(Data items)
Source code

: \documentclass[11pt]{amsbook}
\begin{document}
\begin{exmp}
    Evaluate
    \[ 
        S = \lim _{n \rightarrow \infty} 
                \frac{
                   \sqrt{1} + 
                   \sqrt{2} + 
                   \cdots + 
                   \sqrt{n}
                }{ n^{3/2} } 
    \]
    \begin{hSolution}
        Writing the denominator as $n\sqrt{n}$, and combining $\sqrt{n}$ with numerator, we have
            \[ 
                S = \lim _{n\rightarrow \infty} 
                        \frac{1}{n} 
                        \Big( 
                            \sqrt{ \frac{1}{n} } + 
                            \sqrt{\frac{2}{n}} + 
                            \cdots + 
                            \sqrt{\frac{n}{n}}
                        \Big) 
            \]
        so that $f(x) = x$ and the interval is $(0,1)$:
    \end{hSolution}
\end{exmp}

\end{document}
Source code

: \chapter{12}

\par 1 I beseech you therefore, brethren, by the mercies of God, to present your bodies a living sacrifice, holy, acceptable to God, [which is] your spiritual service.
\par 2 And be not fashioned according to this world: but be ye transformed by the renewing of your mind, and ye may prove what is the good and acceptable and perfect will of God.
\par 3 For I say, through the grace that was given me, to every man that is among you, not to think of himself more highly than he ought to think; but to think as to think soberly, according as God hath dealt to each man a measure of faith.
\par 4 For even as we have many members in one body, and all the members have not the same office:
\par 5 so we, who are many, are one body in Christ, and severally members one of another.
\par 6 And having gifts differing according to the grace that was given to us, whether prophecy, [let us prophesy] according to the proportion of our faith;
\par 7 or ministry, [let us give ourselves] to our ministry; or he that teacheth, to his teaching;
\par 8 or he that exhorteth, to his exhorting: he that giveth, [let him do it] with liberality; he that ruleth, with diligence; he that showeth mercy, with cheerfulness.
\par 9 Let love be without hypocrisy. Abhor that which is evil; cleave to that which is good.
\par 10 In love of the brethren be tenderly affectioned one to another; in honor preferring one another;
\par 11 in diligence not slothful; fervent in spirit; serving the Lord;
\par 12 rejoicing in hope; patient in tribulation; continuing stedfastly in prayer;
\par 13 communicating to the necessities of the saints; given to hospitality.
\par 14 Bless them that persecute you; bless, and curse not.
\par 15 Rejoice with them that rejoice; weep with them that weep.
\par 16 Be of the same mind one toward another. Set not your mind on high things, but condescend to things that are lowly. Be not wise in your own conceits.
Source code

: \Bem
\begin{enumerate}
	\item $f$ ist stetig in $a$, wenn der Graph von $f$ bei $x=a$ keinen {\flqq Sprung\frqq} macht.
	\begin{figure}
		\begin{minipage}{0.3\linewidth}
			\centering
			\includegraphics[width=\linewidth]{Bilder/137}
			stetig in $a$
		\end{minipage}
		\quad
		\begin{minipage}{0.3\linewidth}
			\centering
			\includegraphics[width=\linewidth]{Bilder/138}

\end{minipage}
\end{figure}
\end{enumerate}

Exercise instructions: Write the entries again, exactly as they stand.

Response:
Source code

: \documentclass[11pt]{amsbook}
\begin{document}
\begin{exmp}
    Evaluate
    \[ 
        S = \lim _{n \rightarrow \infty} 
                \frac{
                   \sqrt{1} + 
                   \sqrt{2} + 
                   \cdots + 
                   \sqrt{n}
                }{ n^{3/2} } 
    \]
    \begin{hSolution}
        Writing the denominator as $n\sqrt{n}$, and combining $\sqrt{n}$ with numerator, we have
            \[ 
                S = \lim _{n\rightarrow \infty} 
                        \frac{1}{n} 
                        \Big( 
                            \sqrt{ \frac{1}{n} } + 
                            \sqrt{\frac{2}{n}} + 
                            \cdots + 
                            \sqrt{\frac{n}{n}}
                        \Big) 
            \]
        so that $f(x) = x$ and the interval is $(0,1)$:
    \end{hSolution}
\end{exmp}

\end{document}
Source code

: \chapter{12}

\par 1 I beseech you therefore, brethren, by the mercies of God, to present your bodies a living sacrifice, holy, acceptable to God, [which is] your spiritual service.
\par 2 And be not fashioned according to this world: but be ye transformed by the renewing of your mind, and ye may prove what is the good and acceptable and perfect will of God.
\par 3 For I say, through the grace that was given me, to every man that is among you, not to think of himself more highly than he ought to think; but to think as to think soberly, according as God hath dealt to each man a measure of faith.
\par 4 For even as we have many members in one body, and all the members have not the same office:
\par 5 so we, who are many, are one body in Christ, and severally members one of another.
\par 6 And having gifts differing according to the grace that was given to us, whether prophecy, [let us prophesy] according to the proportion of our faith;
\par 7 or ministry, [let us give ourselves] to our ministry; or he that teacheth, to his teaching;
\par 8 or he that exhorteth, to his exhorting: he that giveth, [let him do it] with liberality; he that ruleth, with diligence; he that showeth mercy, with cheerfulness.
\par 9 Let love be without hypocrisy. Abhor that which is evil; cleave to that which is good.
\par 10 In love of the brethren be tenderly affectioned one to another; in honor preferring one another;
\par 11 in diligence not slothful; fervent in spirit; serving the Lord;
\par 12 rejoicing in hope; patient in tribulation; continuing stedfastly in prayer;
\par 13 communicating to the necessities of the saints; given to hospitality.
\par 14 Bless them that persecute you; bless, and curse not.
\par 15 Rejoice with them that rejoice; weep with them that weep.
\par 16 Be of the same mind one toward another. Set not your mind on high things, but condescend to things that are lowly. Be not wise in your own conceits.
Source code

: \Bem
\begin{enumerate}
	\item $f$ ist stetig in $a$, wenn der Graph von $f$ bei $x=a$ keinen {\flqq Sprung\frqq} macht.
	\begin{figure}
		\begin{minipage}{0.3\linewidth}
			\centering
			\includegraphics[width=\linewidth]{Bilder/137}
			stetig in $a$
		\end{minipage}
		\quad
		\begin{minipage}{0.3\linewidth}
			\centering
			\includegraphics[width=\linewidth]{Bilder/138}

\end{minipage}
\end{figure}
\end{enumerate}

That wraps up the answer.